▶ _Brief_: Leave out the pictures and retype all the entries below exactly.

▶ _Records to use_:
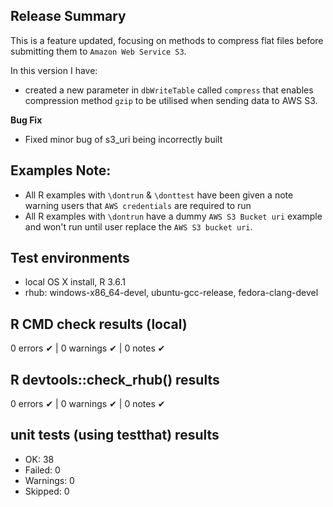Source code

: ## Release Summary
This is a feature updated, focusing on methods to compress flat files before submitting them to `Amazon Web Service S3`. 

In this version I have:
* created a new parameter in `dbWriteTable` called `compress` that enables compression method `gzip` to be utilised when sending data to AWS S3.

**Bug Fix**
* Fixed minor bug of s3_uri being incorrectly built

## Examples Note:
* All R examples with `\dontrun` & `\donttest` have been given a note warning users that `AWS credentials` are required to run
* All R examples with `\dontrun` have a dummy `AWS S3 Bucket uri` example and won't run until user replace the `AWS S3 bucket uri`.

## Test environments
* local OS X install, R 3.6.1
* rhub: windows-x86_64-devel, ubuntu-gcc-release, fedora-clang-devel

## R CMD check results (local)
0 errors ✔ | 0 warnings ✔ | 0 notes ✔

## R devtools::check_rhub() results
0 errors ✔ | 0 warnings ✔ | 0 notes ✔

## unit tests (using testthat) results
* OK:       38
* Failed:   0
* Warnings: 0
* Skipped:  0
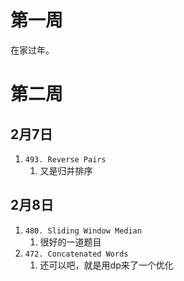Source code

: # 第一周

在家过年。

# 第二周
## 2月7日
1. `493. Reverse Pairs`
   1. 又是归并排序
## 2月8日

1. `480. Sliding Window Median`
    1. 很好的一道题目
2. `472. Concatenated Words`
   1. 还可以吧，就是用dp来了一个优化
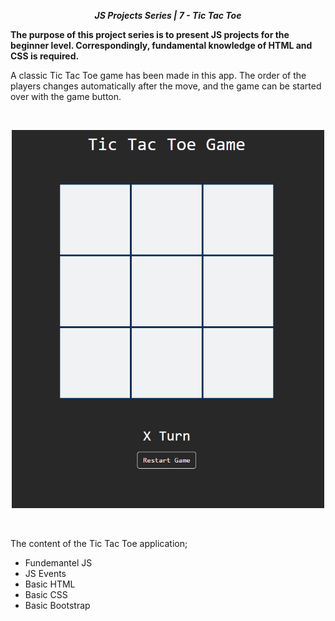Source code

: ***<center>JS Projects Series | 7 - Tic Tac Toe </center>***

**The purpose of this project series is to present JS projects for the beginner level. Correspondingly, fundamental knowledge of HTML and CSS is required.**


A classic Tic Tac Toe game has been made in this app. The order of the players changes automatically after the move, and the game can be started over with the game button.

<br>

<p align="center">
  <img width="500" src="src/img/App1.gif">
  <br>
</p>

<br>

The content of the Tic Tac Toe application;

- Fundemantel JS
- JS Events
- Basic HTML
- Basic CSS
- Basic Bootstrap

▶ _Task output_:
Source code

: ## Release Summary
This is a feature updated, focusing on methods to compress flat files before submitting them to `Amazon Web Service S3`. 

In this version I have:
* created a new parameter in `dbWriteTable` called `compress` that enables compression method `gzip` to be utilised when sending data to AWS S3.

**Bug Fix**
* Fixed minor bug of s3_uri being incorrectly built

## Examples Note:
* All R examples with `\dontrun` & `\donttest` have been given a note warning users that `AWS credentials` are required to run
* All R examples with `\dontrun` have a dummy `AWS S3 Bucket uri` example and won't run until user replace the `AWS S3 bucket uri`.

## Test environments
* local OS X install, R 3.6.1
* rhub: windows-x86_64-devel, ubuntu-gcc-release, fedora-clang-devel

## R CMD check results (local)
0 errors ✔ | 0 warnings ✔ | 0 notes ✔

## R devtools::check_rhub() results
0 errors ✔ | 0 warnings ✔ | 0 notes ✔

## unit tests (using testthat) results
* OK:       38
* Failed:   0
* Warnings: 0
* Skipped:  0
Source code

: # 第一周

在家过年。

# 第二周
## 2月7日
1. `493. Reverse Pairs`
   1. 又是归并排序
## 2月8日

1. `480. Sliding Window Median`
    1. 很好的一道题目
2. `472. Concatenated Words`
   1. 还可以吧，就是用dp来了一个优化
Source code

: ***<center>JS Projects Series | 7 - Tic Tac Toe </center>***

**The purpose of this project series is to present JS projects for the beginner level. Correspondingly, fundamental knowledge of HTML and CSS is required.**


A classic Tic Tac Toe game has been made in this app. The order of the players changes automatically after the move, and the game can be started over with the game button.

<br>

<p align="center">
  <img width="500" src="src/img/App1.gif">
  <br>
</p>

<br>

The content of the Tic Tac Toe application;

- Fundemantel JS
- JS Events
- Basic HTML
- Basic CSS
- Basic Bootstrap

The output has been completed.